Amortization of acquisition-related intangible assets . For business combinations, we generally allocate a portion of the purchase price to intangible assets. The amount of the allocation is based on estimates and assumptions made by management and is subject to amortization. The amount of purchase price allocated to intangible assets and the term of the related amortization can vary significantly and are unique to each acquisition and thus we do not believe this activity is reflective of our ongoing operations. Although we exclude the amortization of acquisition-related intangible assets from these non-GAAP financial measures, we believe that it is important for investors to understand that such intangible assets were recorded as part of purchase accounting and contribute to revenue generation.

Acquisition-related costs. Acquisition-related costs include direct transaction costs, such as due diligence and advisory fees, and certain compensation and integration-related expenses. We exclude the effects of acquisition-related costs as we believe these transaction-specific expenses are inconsistent in amount and frequency and do not correlate to the operation of our business.

Restructuring costs. Restructuring costs are associated with a formal restructuring plan and are primarily related to workforce reductions, the closure of facilities, and other exit and disposal activities. We exclude these expenses because they are not reflective of ongoing business and operating results.

Gains and losses on strategic investments. Our strategic investments include investments in early stage companies that are valuable to Workday customers and complementary to Workday products. Gains and losses on strategic investments may result from observable price adjustments and impairment charges on non-marketable equity securities, ongoing mark-to-market adjustments on marketable equity securities, and the sale of equity investments. We do not rely on these securities to fund our ongoing operations nor do we actively trade publicly held securities, and therefore we do not consider the gains and losses on these strategic investments to be reflective of our ongoing operations.

Income tax effects. We utilize a fixed long-term projected tax rate in our computation of the non-GAAP income tax provision to provide better consistency across the reporting periods. In projecting this long-term non-GAAP tax rate, we utilize a three year financial projection that excludes the direct impact of the items excluded from GAAP income in calculating our non-GAAP income. The projected rate considers other factors such as our current operating structure, existing tax positions in various jurisdictions, and key legislation in major jurisdictions where we operate. For fiscal 2026 and 2025, we determined the projected non-GAAP tax rate to be 19%, which reflects currently available information, as well as other factors and assumptions. We will periodically re-evaluate this tax rate, as necessary, for significant events, relevant tax law changes, material changes in the forecasted geographic earnings mix, and any significant acquisitions.

Additionally, with regards to free cash flows, Workday’s management believes that reducing cash provided by operating activities by capital expenditures is meaningful to investors and others because it provides an enhanced view of cash flow generation from the ongoing operations of our business, and it balances operating results, cash management, and capital efficiency.

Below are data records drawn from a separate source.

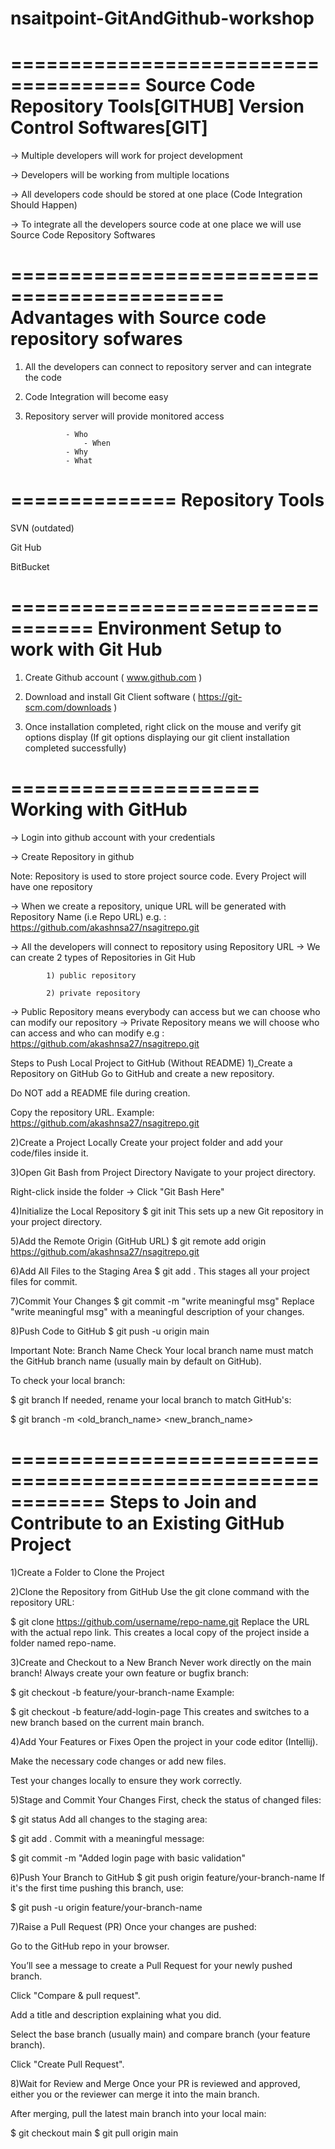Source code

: # nsaitpoint-GitAndGithub-workshop
=====================================
Source Code Repository Tools[GITHUB] 
Version Control Softwares[GIT]
================================

-> Multiple developers will work for project development

-> Developers will be working from multiple locations

-> All developers code should be stored at one place (Code Integration Should Happen)

-> To integrate all the developers source code at one place we will use Source Code Repository Softwares


============================================
Advantages with Source code repository sofwares
============================================

1) All the developers can connect to repository server and can integrate the code

2) Code Integration will become easy

3) Repository server will provide monitored access

				- Who
			        - When
				- Why
				- What


==============
Repository Tools
==============

SVN (outdated)

Git Hub

BitBucket


=================================
Environment Setup to work with Git Hub
=================================

1) Create Github account ( www.github.com )

2) Download and install Git Client software ( https://git-scm.com/downloads )

3) Once installation completed, right click on the mouse and verify git options display (If git options displaying our git client installation completed successfully)


=====================
Working with GitHub
=====================

-> Login into github account with your credentials

-> Create Repository in github

Note: Repository is used to store project source code. Every Project will have one repository

-> When we create a repository, unique URL will be generated with Repository Name (i.e Repo URL)
  e.g. : https://github.com/akashnsa27/nsagitrepo.git

-> All the developers will connect to repository using Repository URL
-> We can create 2 types of Repositories in Git Hub
	
			1) public repository 

			2) private repository

-> Public Repository means everybody can access but we can choose who can modify our repository
-> Private Repository means we will choose who can access and who can modify
		e.g : https://github.com/akashnsa27/nsagitrepo.git

Steps to Push Local Project to GitHub (Without README)
1️)_Create a Repository on GitHub
Go to GitHub and create a new repository.

Do NOT add a README file during creation.

Copy the repository URL.
Example:
https://github.com/akashnsa27/nsagitrepo.git

2️)Create a Project Locally
Create your project folder and add your code/files inside it.

3️)Open Git Bash from Project Directory
Navigate to your project directory.

Right-click inside the folder → Click "Git Bash Here"

4)Initialize the Local Repository
$ git init
This sets up a new Git repository in your project directory.

5)Add the Remote Origin (GitHub URL)
$ git remote add origin https://github.com/akashnsa27/nsagitrepo.git

6)Add All Files to the Staging Area
$ git add .
This stages all your project files for commit.

7)Commit Your Changes
$ git commit -m "write meaningful msg"
Replace "write meaningful msg" with a meaningful description of your changes.

8)Push Code to GitHub
$ git push -u origin main

Important Note: Branch Name Check
Your local branch name must match the GitHub branch name (usually main by default on GitHub).

To check your local branch:

$ git branch
If needed, rename your local branch to match GitHub's:

$ git branch -m <old_branch_name> <new_branch_name>

============================================================
Steps to Join and Contribute to an Existing GitHub Project
============================================================

1)Create a Folder to Clone the Project

2)Clone the Repository from GitHub
Use the git clone command with the repository URL:

$ git clone https://github.com/username/repo-name.git
Replace the URL with the actual repo link.
This creates a local copy of the project inside a folder named repo-name.

3)Create and Checkout to a New Branch
Never work directly on the main branch! Always create your own feature or bugfix branch:

$ git checkout -b feature/your-branch-name
Example:

$ git checkout -b feature/add-login-page
This creates and switches to a new branch based on the current main branch.

4)Add Your Features or Fixes
Open the project in your code editor (Intellij).

Make the necessary code changes or add new files.

Test your changes locally to ensure they work correctly.

5)Stage and Commit Your Changes
First, check the status of changed files:

$ git status
Add all changes to the staging area:

$ git add .
Commit with a meaningful message:

$ git commit -m "Added login page with basic validation"

6)Push Your Branch to GitHub
$ git push origin feature/your-branch-name
If it's the first time pushing this branch, use:

$ git push -u origin feature/your-branch-name

7)Raise a Pull Request (PR)
Once your changes are pushed:

Go to the GitHub repo in your browser.

You’ll see a message to create a Pull Request for your newly pushed branch.

Click "Compare & pull request".

Add a title and description explaining what you did.

Select the base branch (usually main) and compare branch (your feature branch).

Click "Create Pull Request".

8)Wait for Review and Merge
Once your PR is reviewed and approved, either you or the reviewer can merge it into the main branch.

After merging, pull the latest main branch into your local main:

$ git checkout main
$ git pull origin main


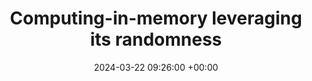---
title:  "Computing-in-memory leveraging its randomness"
date:   2024-03-22 09:26:00 +00:00
categories: [talks]
# image: publications/images/nc2023_reservoir.png
# image_onhover: publications/images/nc2023_reservoir.png
# author: "Shaocong Wang*, Hegan Chen*, Woyu Zhang*, Yi Li, Dingchen Wang, Shuhui Shi, Yaping Zhao, Kam Chi Loong, Xi Chen, Yujiao Dong, Yi Zhang, Yang Jiang, Chaudhry Furqan, Jia Chen, Qing Wang, Xiaoxin Xu, Guangyi Wang, Hongyu Yu, Dashan Shang, Zhongrui Wang"
# authors: "<strong>Shaocong Wang<sup>&dagger;</sup></strong>, Hegan Chen<sup>&dagger;</sup>, Woyu Zhang<sup>&dagger;</sup>, Yi Li, Dingchen Wang, Shuhui Shi, Yaping Zhao, Kam Chi Loong, Xi Chen, Yujiao Dong, Yi Zhang, Yang Jiang, Chaudhry Furqan, Jia Chen, Qing Wang, Xiaoxin Xu, Guangyi Wang, Hongyu Yu, Dashan Shang, Zhongrui Wang"
venue: "College of Integrated Circuit, Huazhong University of Science and Technology, Wuhan, China"
# bib: |
#   @article{Doe2021,
#     author = {Doe J.},
#     journal = {A journal of imaginary research},
#     title = {Another title of the publication},
#     year = {2021}
#   }
---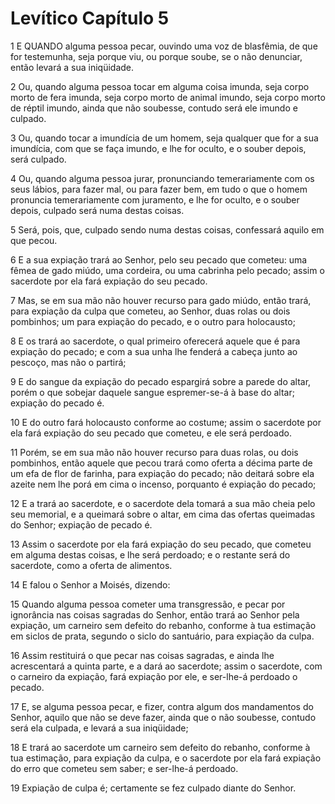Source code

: # Levítico Capítulo 5

1	E QUANDO alguma pessoa pecar, ouvindo uma voz de blasfêmia, de que for testemunha, seja porque viu, ou porque soube, se o não denunciar, então levará a sua iniqüidade.

2	Ou, quando alguma pessoa tocar em alguma coisa imunda, seja corpo morto de fera imunda, seja corpo morto de animal imundo, seja corpo morto de réptil imundo, ainda que não soubesse, contudo será ele imundo e culpado.

3	Ou, quando tocar a imundícia de um homem, seja qualquer que for a sua imundícia, com que se faça imundo, e lhe for oculto, e o souber depois, será culpado.

4	Ou, quando alguma pessoa jurar, pronunciando temerariamente com os seus lábios, para fazer mal, ou para fazer bem, em tudo o que o homem pronuncia temerariamente com juramento, e lhe for oculto, e o souber depois, culpado será numa destas coisas.

5	Será, pois, que, culpado sendo numa destas coisas, confessará aquilo em que pecou.

6	E a sua expiação trará ao Senhor, pelo seu pecado que cometeu: uma fêmea de gado miúdo, uma cordeira, ou uma cabrinha pelo pecado; assim o sacerdote por ela fará expiação do seu pecado.

7	Mas, se em sua mão não houver recurso para gado miúdo, então trará, para expiação da culpa que cometeu, ao Senhor, duas rolas ou dois pombinhos; um para expiação do pecado, e o outro para holocausto;

8	E os trará ao sacerdote, o qual primeiro oferecerá aquele que é para expiação do pecado; e com a sua unha lhe fenderá a cabeça junto ao pescoço, mas não o partirá;

9	E do sangue da expiação do pecado espargirá sobre a parede do altar, porém o que sobejar daquele sangue espremer-se-á à base do altar; expiação do pecado é.

10	E do outro fará holocausto conforme ao costume; assim o sacerdote por ela fará expiação do seu pecado que cometeu, e ele será perdoado.

11	Porém, se em sua mão não houver recurso para duas rolas, ou dois pombinhos, então aquele que pecou trará como oferta a décima parte de um efa de flor de farinha, para expiação do pecado; não deitará sobre ela azeite nem lhe porá em cima o incenso, porquanto é expiação do pecado;

12	E a trará ao sacerdote, e o sacerdote dela tomará a sua mão cheia pelo seu memorial, e a queimará sobre o altar, em cima das ofertas queimadas do Senhor; expiação de pecado é.

13	Assim o sacerdote por ela fará expiação do seu pecado, que cometeu em alguma destas coisas, e lhe será perdoado; e o restante será do sacerdote, como a oferta de alimentos.

14	E falou o Senhor a Moisés, dizendo:

15	Quando alguma pessoa cometer uma transgressão, e pecar por ignorância nas coisas sagradas do Senhor, então trará ao Senhor pela expiação, um carneiro sem defeito do rebanho, conforme à tua estimação em siclos de prata, segundo o siclo do santuário, para expiação da culpa.

16	Assim restituirá o que pecar nas coisas sagradas, e ainda lhe acrescentará a quinta parte, e a dará ao sacerdote; assim o sacerdote, com o carneiro da expiação, fará expiação por ele, e ser-lhe-á perdoado o pecado.

17	E, se alguma pessoa pecar, e fizer, contra algum dos mandamentos do Senhor, aquilo que não se deve fazer, ainda que o não soubesse, contudo será ela culpada, e levará a sua iniqüidade;

18	E trará ao sacerdote um carneiro sem defeito do rebanho, conforme à tua estimação, para expiação da culpa, e o sacerdote por ela fará expiação do erro que cometeu sem saber; e ser-lhe-á perdoado.

19	Expiação de culpa é; certamente se fez culpado diante do Senhor.

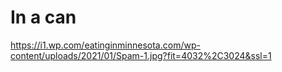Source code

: # In a can

https://i1.wp.com/eatinginminnesota.com/wp-content/uploads/2021/01/Spam-1.jpg?fit=4032%2C3024&ssl=1
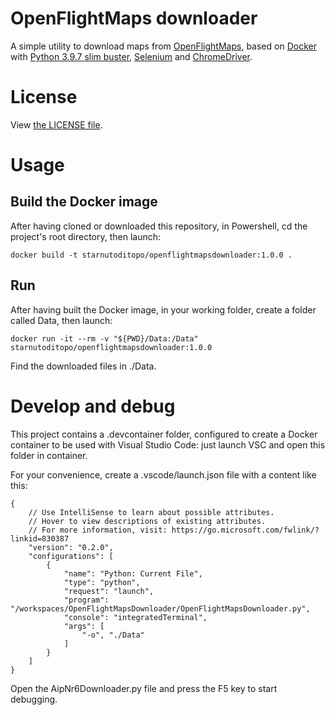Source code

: # OpenFlightMaps downloader

A simple utility to download maps from [OpenFlightMaps](https://www.openflightmaps.org/), based on [Docker](https://www.docker.com/) with [Python 3.9.7 slim buster](https://hub.docker.com/_/python), [Selenium](https://selenium-python.readthedocs.io/index.html) and [ChromeDriver](https://chromedriver.chromium.org/).

# License

View [the LICENSE file](LICENSE).

# Usage

## Build the Docker image

After having cloned or downloaded this repository, in Powershell, cd the project's root directory, then launch:

    docker build -t starnutoditopo/openflightmapsdownloader:1.0.0 .

## Run

After having built the Docker image, in your working folder, create a folder called Data, then launch:

    docker run -it --rm -v "${PWD}/Data:/Data" starnutoditopo/openflightmapsdownloader:1.0.0

Find the downloaded files in ./Data.

# Develop and debug

This project contains a .devcontainer folder, configured to create a Docker container to be used with Visual Studio Code: just launch VSC and open this folder in container.

For your convenience, create a .vscode/launch.json file with a content like this:

    {
        // Use IntelliSense to learn about possible attributes.
        // Hover to view descriptions of existing attributes.
        // For more information, visit: https://go.microsoft.com/fwlink/?linkid=830387
        "version": "0.2.0",
        "configurations": [
            {
                "name": "Python: Current File",
                "type": "python",
                "request": "launch",
                "program": "/workspaces/OpenFlightMapsDownloader/OpenFlightMapsDownloader.py",
                "console": "integratedTerminal",
                "args": [
                    "-o", "./Data"
                ]
            }
        ]
    }

Open the AipNr6Downloader.py file and press the F5 key to start debugging.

The use of these non-GAAP measures have certain limitations as they do not reflect all items of expense or cash that affect Workday’s operations. Workday compensates for these limitations by reconciling the non-GAAP financial measures to the most comparable GAAP financial measures. These non-GAAP financial measures should be considered in addition to, not as a substitute for or in isolation from, measures prepared in accordance with GAAP. Further, these non-GAAP measures may differ from the non-GAAP information used by other companies, including peer companies, and therefore comparability may be limited. Management encourages investors and others to review Workday’s financial information in its entirety and not rely on a single financial measure.